Slowing down to cruise through the aligned streets, we zigzag our way to the main street, Hoofstraat, complete with school, towering church and, of course, the grand olde Royal Hotel built in 1862, all fringed at the back with vineyards. Oh, we would buy that house or that house, no that house with the stoep, we mutter through our take-away lunch of home-made soetkerrie-pasteie and gemmerbier from Aitsa, further up the road. At the top, where the road tilts into the mountain we spot another church and what to any lady is a glimmering magpie collection of items next door. We are lured inside and meet Eugene, who instantly allows us to roam his special space. We move from shimmering chandeliers (his wedding rental business) to old books, Bibles and more in glass cases alongside, now the museum. Here, they also host concerts and special events, even pop-up bazaars – indeed a creative space. It is Eugene who directs us to speak with Anton Espost from The Wine Kollective, ‘Go find him right now, dis die blou geboutjie!’

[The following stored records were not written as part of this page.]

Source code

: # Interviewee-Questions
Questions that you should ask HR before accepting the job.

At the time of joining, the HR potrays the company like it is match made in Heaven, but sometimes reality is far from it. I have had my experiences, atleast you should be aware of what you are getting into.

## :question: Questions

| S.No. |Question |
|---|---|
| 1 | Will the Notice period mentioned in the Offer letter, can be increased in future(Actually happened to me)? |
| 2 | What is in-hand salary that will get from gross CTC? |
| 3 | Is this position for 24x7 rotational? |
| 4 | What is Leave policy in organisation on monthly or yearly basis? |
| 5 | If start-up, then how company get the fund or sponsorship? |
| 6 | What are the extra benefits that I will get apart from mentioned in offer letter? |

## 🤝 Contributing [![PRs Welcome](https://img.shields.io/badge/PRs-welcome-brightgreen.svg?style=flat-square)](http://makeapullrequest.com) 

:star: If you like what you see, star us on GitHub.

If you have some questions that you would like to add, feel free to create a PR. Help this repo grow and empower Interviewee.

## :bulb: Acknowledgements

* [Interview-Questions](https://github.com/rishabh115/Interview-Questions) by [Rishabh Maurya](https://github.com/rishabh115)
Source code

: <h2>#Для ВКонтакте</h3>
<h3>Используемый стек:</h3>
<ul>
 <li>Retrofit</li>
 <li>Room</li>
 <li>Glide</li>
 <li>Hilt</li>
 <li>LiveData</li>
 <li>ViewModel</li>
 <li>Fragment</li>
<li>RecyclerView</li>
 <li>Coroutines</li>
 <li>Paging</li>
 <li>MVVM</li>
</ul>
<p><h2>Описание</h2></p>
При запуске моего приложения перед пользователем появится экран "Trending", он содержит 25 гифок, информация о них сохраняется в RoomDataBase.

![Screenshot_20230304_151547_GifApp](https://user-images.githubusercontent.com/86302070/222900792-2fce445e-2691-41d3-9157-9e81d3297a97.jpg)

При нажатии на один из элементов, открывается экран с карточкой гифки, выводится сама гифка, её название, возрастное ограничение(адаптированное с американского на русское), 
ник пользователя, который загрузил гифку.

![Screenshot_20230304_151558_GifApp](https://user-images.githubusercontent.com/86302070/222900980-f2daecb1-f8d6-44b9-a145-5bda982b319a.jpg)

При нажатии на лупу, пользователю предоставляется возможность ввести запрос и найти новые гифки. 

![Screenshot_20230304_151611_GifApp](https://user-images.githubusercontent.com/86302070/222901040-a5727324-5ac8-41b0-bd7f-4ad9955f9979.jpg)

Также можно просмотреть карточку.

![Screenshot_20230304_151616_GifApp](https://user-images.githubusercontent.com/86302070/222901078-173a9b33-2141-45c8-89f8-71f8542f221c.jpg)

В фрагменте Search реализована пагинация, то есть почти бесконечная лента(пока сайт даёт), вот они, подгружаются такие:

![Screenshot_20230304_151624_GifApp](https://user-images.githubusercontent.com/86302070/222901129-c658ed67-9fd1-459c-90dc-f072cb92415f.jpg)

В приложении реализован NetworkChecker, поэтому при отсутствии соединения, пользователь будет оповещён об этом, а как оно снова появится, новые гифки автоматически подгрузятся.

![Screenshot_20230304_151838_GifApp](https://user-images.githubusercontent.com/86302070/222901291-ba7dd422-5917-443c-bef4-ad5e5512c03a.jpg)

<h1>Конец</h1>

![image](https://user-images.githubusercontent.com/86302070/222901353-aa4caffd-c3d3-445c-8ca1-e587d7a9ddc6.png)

We survey the land for a moment on our way back down. We are in the Swartland, only 75 kilometres from Cape Town, bordered by the West Coast, the Berg River to the north and the Paardeberg to the south, the beginning of which is marked by the town Malmesbury – the engine of the region – on the N7. Also encompassing, in town terms, Moorreesburg, Piketberg, Porterville and the Riebeek Valley. A region known for wheat and dotted with sheep and lambs, the Swartland bears some incredible vineyards and many a winery, ranging from large companies to private cellars, many of the latter unseen to the travelling eye. This is bush vine country, a sign says and we see many, amongst slightly too proud trellised cousins, rolling over the hills. Many Rhône and Mediterranean varietals thrive in this arid, but rich land with soils that range from granite and gravel to clay and slate. Apart from Chenin and Shiraz, you’ll find Mourvèdre, Grenache, Cinsaut, Carignan and Viognier, amongst others.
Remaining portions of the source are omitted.